Hullo there. This is another old post that I forgot to post. But I think it needs to be HEARD. The part about YA, that is. The part about Chicago is shockingly bitter, even for me, so you can ignore it. But listen, I wrote it in a very cold winter month called May when I felt like I would never see a drop of sunlight again. It’s finally summer, so I feel less inclined to stomp on Chicago’s soul. I’m still bitter that we didn’t get a real spring, though.
This traumatizing “moment” is actually a traumatizing nine years.
Nine years of living in Chicago.
Do you like what I did there? I employed a literary technique called the Young Adult Novel’s Desperate Grab For Your Attention. It’s when you set a sentence fragment apart from the rest of the text.

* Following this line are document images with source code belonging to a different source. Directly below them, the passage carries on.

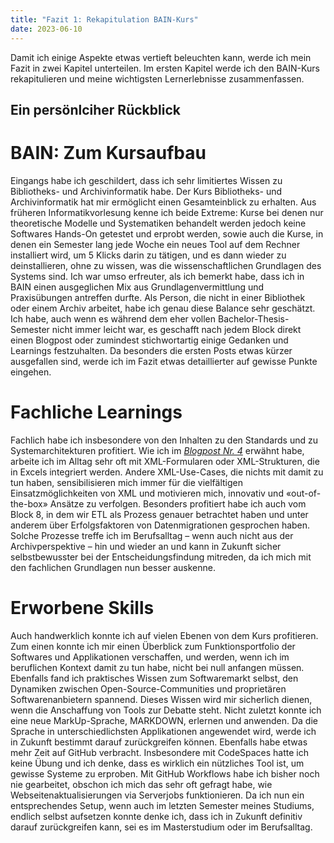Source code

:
 ```yaml
---
title: "Fazit 1: Rekapitulation BAIN-Kurs"
date: 2023-06-10
---
```


Damit ich einige Aspekte etwas vertieft beleuchten kann, werde ich mein Fazit in zwei Kapitel unterteilen. Im ersten Kapitel werde ich den BAIN-Kurs rekapitulieren und meine wichtigsten Lernerlebnisse zusammenfassen.

## Ein persönlciher Rückblick

# BAIN: Zum Kursaufbau
Eingangs habe ich geschildert, dass ich sehr limitiertes Wissen zu Bibliotheks- und Archivinformatik habe. Der Kurs Bibliotheks- und Archivinformatik hat mir ermöglicht einen Gesamteinblick zu erhalten. Aus früheren Informatikvorlesung kenne ich beide Extreme: Kurse bei denen nur theoretische Modelle und Systematiken behandelt werden jedoch keine Softwares Hands-On getestet und erprobt werden, sowie auch die Kurse, in denen ein Semester lang jede Woche ein neues Tool auf dem Rechner installiert wird, um 5 Klicks darin zu tätigen, und es dann wieder zu deinstallieren, ohne zu wissen, was die wissenschaftlichen Grundlagen des Systems sind. Ich war umso erfreuter, als ich bemerkt habe, dass ich in BAIN einen ausgeglichen Mix aus Grundlagenvermittlung und Praxisübungen antreffen durfte. Als Person, die nicht in einer Bibliothek oder einem Archiv arbeitet, habe ich genau diese Balance sehr geschätzt. Ich habe, auch wenn es während dem eher vollen Bachelor-Thesis-Semester nicht immer leicht war, es geschafft nach jedem Block direkt einen Blogpost oder zumindest stichwortartig einige Gedanken und Learnings festzuhalten. Da besonders die ersten Posts etwas kürzer ausgefallen sind, werde ich im Fazit etwas detaillierter auf gewisse Punkte eingehen. 

# Fachliche Learnings
Fachlich habe ich insbesondere von den Inhalten zu den Standards und zu Systemarchitekturen profitiert. Wie ich im *[Blogpost Nr. 4](https://radejev.github.io/LeTaBu/2023/03/07/block4.html)*  erwähnt habe, arbeite ich im Alltag sehr oft mit XML-Formularen oder XML-Strukturen, die in Excels integriert werden. Andere XML-Use-Cases, die nichts mit damit zu tun haben, sensibilisieren mich immer für die vielfältigen Einsatzmöglichkeiten von XML und motivieren mich, innovativ und «out-of-the-box» Ansätze zu verfolgen. Besonders profitiert habe ich auch vom Block 8, in dem wir ETL als Prozess genauer betrachtet haben und unter anderem über Erfolgsfaktoren von Datenmigrationen gesprochen haben. Solche Prozesse treffe ich im Berufsalltag – wenn auch nicht aus der Archivperspektive –  hin und wieder an und kann in Zukunft sicher selbstbewusster bei der Entscheidungsfindung mitreden, da ich mich mit den fachlichen Grundlagen nun besser auskenne.


# Erworbene Skills
Auch handwerklich konnte ich auf vielen Ebenen von dem Kurs profitieren. Zum einen konnte ich mir einen Überblick zum Funktionsportfolio der Softwares und Applikationen verschaffen, und werden, wenn ich im beruflichen Kontext damit zu tun habe, nicht bei null anfangen müssen. Ebenfalls fand ich praktisches Wissen zum Softwaremarkt selbst, den Dynamiken zwischen Open-Source-Communities und proprietären Softwarenanbietern spannend. Dieses Wissen wird mir sicherlich dienen, wenn die Anschaffung von Tools zur Debatte steht. Nicht zuletzt konnte ich eine neue MarkUp-Sprache, MARKDOWN, erlernen und anwenden. Da die Sprache in unterschiedlichsten Applikationen angewendet wird, werde ich in Zukunft bestimmt darauf zurückgreifen können. Ebenfalls habe etwas mehr Zeit auf GitHub verbracht. Insbesondere mit CodeSpaces hatte ich keine Übung und ich denke, dass es wirklich ein nützliches Tool ist, um gewisse Systeme zu erproben. Mit GitHub Workflows habe ich bisher noch nie gearbeitet, obschon ich mich das sehr oft gefragt habe, wie Webseitenaktualisierungen via Serverjobs funktionieren. Da ich nun ein entsprechendes Setup, wenn auch im letzten Semester meines Studiums, endlich selbst aufsetzen konnte denke ich, dass ich in Zukunft definitiv darauf zurückgreifen kann, sei es im Masterstudium oder im Berufsalltag.






 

The YANDGFYA is useful for entrapping “reluctant readers” deep within the snare of your twisted I-owe-a-massive-debt-to-Twilight genius. Reluctant readers see a big scary block of text and they’re like AHHH WORDZ WILL EAT ME! But then, like a ray of sunlight breaking through a storm cloud, they see the YANDGFYA.
And they feel hope.
Hope…and the ability to read on, on past the next pun, past the next makeover scene in which the protagonist pretends to know nothing about makeup because she’s a charming tomboy (“Then my bff Patricia put some sparkly stuff on my eyes. I looked into the mirror and a different girl was looking out at me. She was…she was pretty.“), past the next tense scene filled with sexual innuendo intended to go over the heads of younger readers (“So,” I said, “What do you want to do to me? I mean, do with me?”), past the clunky character development until they reach the next YANDGFYA.

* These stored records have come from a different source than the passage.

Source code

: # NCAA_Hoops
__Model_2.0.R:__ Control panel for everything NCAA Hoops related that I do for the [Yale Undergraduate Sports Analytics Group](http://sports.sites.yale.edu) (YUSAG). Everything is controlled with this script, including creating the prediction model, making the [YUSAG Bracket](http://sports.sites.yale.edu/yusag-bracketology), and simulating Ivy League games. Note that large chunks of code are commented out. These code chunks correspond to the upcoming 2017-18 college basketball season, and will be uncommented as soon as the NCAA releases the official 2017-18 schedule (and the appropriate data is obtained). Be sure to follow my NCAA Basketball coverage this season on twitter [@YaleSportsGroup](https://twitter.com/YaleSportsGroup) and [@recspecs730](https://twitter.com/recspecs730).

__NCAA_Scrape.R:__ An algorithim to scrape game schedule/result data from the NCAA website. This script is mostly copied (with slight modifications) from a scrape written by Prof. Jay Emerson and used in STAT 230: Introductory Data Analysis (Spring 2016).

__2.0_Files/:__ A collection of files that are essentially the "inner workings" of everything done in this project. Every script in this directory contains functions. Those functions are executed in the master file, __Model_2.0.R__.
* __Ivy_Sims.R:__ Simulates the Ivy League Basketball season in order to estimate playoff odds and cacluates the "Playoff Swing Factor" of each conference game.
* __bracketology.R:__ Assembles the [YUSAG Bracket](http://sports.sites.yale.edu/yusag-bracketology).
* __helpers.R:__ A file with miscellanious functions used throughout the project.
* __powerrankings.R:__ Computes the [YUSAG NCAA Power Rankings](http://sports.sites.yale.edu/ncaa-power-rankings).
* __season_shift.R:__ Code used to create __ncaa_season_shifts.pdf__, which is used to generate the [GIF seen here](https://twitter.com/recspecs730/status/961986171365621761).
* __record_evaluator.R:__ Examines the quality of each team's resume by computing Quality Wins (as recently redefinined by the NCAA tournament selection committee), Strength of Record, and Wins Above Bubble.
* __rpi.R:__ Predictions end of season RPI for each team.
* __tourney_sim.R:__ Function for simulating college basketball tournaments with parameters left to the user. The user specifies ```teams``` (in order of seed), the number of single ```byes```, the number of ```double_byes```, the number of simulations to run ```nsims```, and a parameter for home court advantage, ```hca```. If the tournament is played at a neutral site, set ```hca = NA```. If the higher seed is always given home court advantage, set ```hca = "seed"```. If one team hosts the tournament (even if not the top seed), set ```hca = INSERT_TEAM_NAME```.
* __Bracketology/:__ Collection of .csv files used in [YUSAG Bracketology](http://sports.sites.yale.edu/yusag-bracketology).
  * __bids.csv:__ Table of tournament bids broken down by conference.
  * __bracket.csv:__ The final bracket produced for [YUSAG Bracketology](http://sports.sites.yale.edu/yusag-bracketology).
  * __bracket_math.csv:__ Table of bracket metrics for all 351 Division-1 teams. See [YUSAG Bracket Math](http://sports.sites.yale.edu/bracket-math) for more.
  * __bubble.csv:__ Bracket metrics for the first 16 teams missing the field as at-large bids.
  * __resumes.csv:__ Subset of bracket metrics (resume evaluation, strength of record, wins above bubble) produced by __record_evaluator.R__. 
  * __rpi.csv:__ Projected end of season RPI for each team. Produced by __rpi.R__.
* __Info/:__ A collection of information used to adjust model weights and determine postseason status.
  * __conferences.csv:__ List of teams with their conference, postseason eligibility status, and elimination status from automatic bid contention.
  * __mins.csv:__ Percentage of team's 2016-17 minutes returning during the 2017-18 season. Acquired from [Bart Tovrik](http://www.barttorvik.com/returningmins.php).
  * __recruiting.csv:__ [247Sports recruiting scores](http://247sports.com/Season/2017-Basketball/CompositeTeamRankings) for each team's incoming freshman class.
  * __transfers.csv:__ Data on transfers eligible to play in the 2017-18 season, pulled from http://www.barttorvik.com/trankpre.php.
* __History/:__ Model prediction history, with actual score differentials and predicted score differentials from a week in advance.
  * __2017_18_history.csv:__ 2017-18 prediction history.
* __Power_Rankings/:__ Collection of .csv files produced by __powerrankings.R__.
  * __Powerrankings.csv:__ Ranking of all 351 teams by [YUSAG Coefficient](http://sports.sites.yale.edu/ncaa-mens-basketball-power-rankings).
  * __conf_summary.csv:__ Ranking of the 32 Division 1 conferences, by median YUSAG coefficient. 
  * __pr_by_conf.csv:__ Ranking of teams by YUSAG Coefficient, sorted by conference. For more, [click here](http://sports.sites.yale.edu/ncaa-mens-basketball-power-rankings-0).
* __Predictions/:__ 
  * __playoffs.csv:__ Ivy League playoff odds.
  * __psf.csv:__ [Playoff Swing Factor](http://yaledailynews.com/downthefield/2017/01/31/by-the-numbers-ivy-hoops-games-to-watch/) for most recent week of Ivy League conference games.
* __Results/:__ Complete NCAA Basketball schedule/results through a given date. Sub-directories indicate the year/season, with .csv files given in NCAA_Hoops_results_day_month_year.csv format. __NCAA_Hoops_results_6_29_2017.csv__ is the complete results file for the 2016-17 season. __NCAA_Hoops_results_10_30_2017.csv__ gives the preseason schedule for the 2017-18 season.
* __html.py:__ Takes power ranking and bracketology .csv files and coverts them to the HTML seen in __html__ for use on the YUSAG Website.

ANYWAY, sorry for being so chock-full of literary references that I can’t even talk about the weather (YES THE WEATHER) without talking about books. Ah! Thou wast not born for death, immortal Bird! (wipes a trembling tear from bottom eyelash.)

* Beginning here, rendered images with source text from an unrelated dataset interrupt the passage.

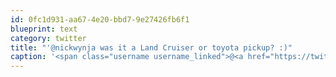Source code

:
 ```yaml
---
id: 0fc1d931-aa67-4e20-bbd7-9e27426fb6f1
blueprint: text
category: twitter
title: "'@nickwynja was it a Land Cruiser or toyota pickup? :)"
caption: '<span class="username username_linked">@<a href="https://twitter.com/nickwynja" title="Nick Wynja">nickwynja</a></span> was it a Land Cruiser or toyota pickup? :)'
---
```

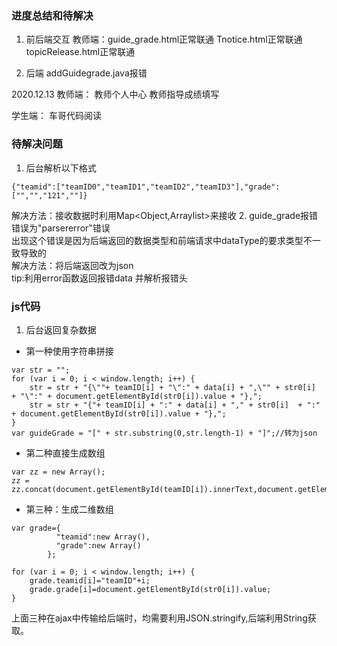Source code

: ### 进度总结和待解决
1. 前后端交互
教师端：guide_grade.html正常联通
Tnotice.html正常联通
topicRelease.html正常联通

2. 后端
 addGuidegrade.java报错
 
2020.12.13
教师端：
教师个人中心
教师指导成绩填写

学生端：
车哥代码阅读

### 待解决问题
1. 后台解析以下格式
```
{"teamid":["teamID0","teamID1","teamID2","teamID3"],"grade":["","","121",""]}
```
解决方法：接收数据时利用Map<Object,Arraylist>来接收
2. guide_grade报错
错误为"parsererror"错误  
出现这个错误是因为后端返回的数据类型和前端请求中dataType的要求类型不一致导致的  
解决方法：将后端返回改为json  
tip:利用error函数返回报错data 并解析报错头

### js代码
1. 后台返回复杂数据
- 第一种使用字符串拼接
```
var str = "";
for (var i = 0; i < window.length; i++) {
    str = str + "{\""+ teamID[i] + "\":" + data[i] + ",\"" + str0[i]  + "\":" + document.getElementById(str0[i]).value + "},";
    str = str + "{"+ teamID[i] + ":" + data[i] + "," + str0[i]  + ":" + document.getElementById(str0[i]).value + "},";
}
var guideGrade = "[" + str.substring(0,str.length-1) + "]";//转为json

```
- 第二种直接生成数组
```
var zz = new Array();
zz = zz.concat(document.getElementById(teamID[i]).innerText,document.getElementById(str0[i]).value);
```
- 第三种：生成二维数组
```
var grade={
          "teamid":new Array(),
          "grade":new Array()
        };

for (var i = 0; i < window.length; i++) {
    grade.teamid[i]="teamID"+i;
    grade.grade[i]=document.getElementById(str0[i]).value;
}
```
上面三种在ajax中传输给后端时，均需要利用JSON.stringify,后端利用String获取。

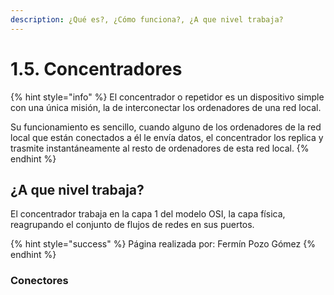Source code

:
 ```yaml
---
description: ¿Qué es?, ¿Cómo funciona?, ¿A que nivel trabaja?
---
```


# 1.5. Concentradores

{% hint style="info" %}
El concentrador o repetidor es un dispositivo simple con una única misión, la de interconectar los ordenadores de una red local.

&#x20;Su funcionamiento es sencillo, cuando alguno de los ordenadores de la red local que están conectados a él le envía datos, el concentrador los replica y trasmite instantáneamente al resto de ordenadores de esta red local.
{% endhint %}

## ¿A que nivel trabaja?

El concentrador trabaja en la capa 1 del modelo OSI, la capa física, reagrupando el conjunto de flujos de redes en sus puertos.

{% hint style="success" %}
Página realizada por: Fermín Pozo Gómez
{% endhint %}

### Conectores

What I meant to say before going on a rant about YA literature is that I’m not the world’s biggest fan of Chicago. It’s a cold industrial city with a vapid soul. But even more than Chicago, I can’t stand it when people are like “BUT CHICAGO IS SO _____” Look, I’m glad you have fun strolling around Wrigleyville with your pick of ten thousand and five different Asian restaurants and WOW, THERE’S A JEWEL! HOW CONVENIENT IS THAT? Just please, go to one of the grimy public buildings (libraries, museums, they’re all gross) and drincessorize with a McDonalds coffee and I hope you feel happy pretending that there is something meaningful about living next to a fake ocean in a sea of fake art.
But I know it’s not Chicago’s fault that it’s landlocked like this. And I do love the lake. Despite how disgusting it is. I don’t think I could live without a large body of water nearby. A large body of water like the pool of tears that is my heart when I read YA literature.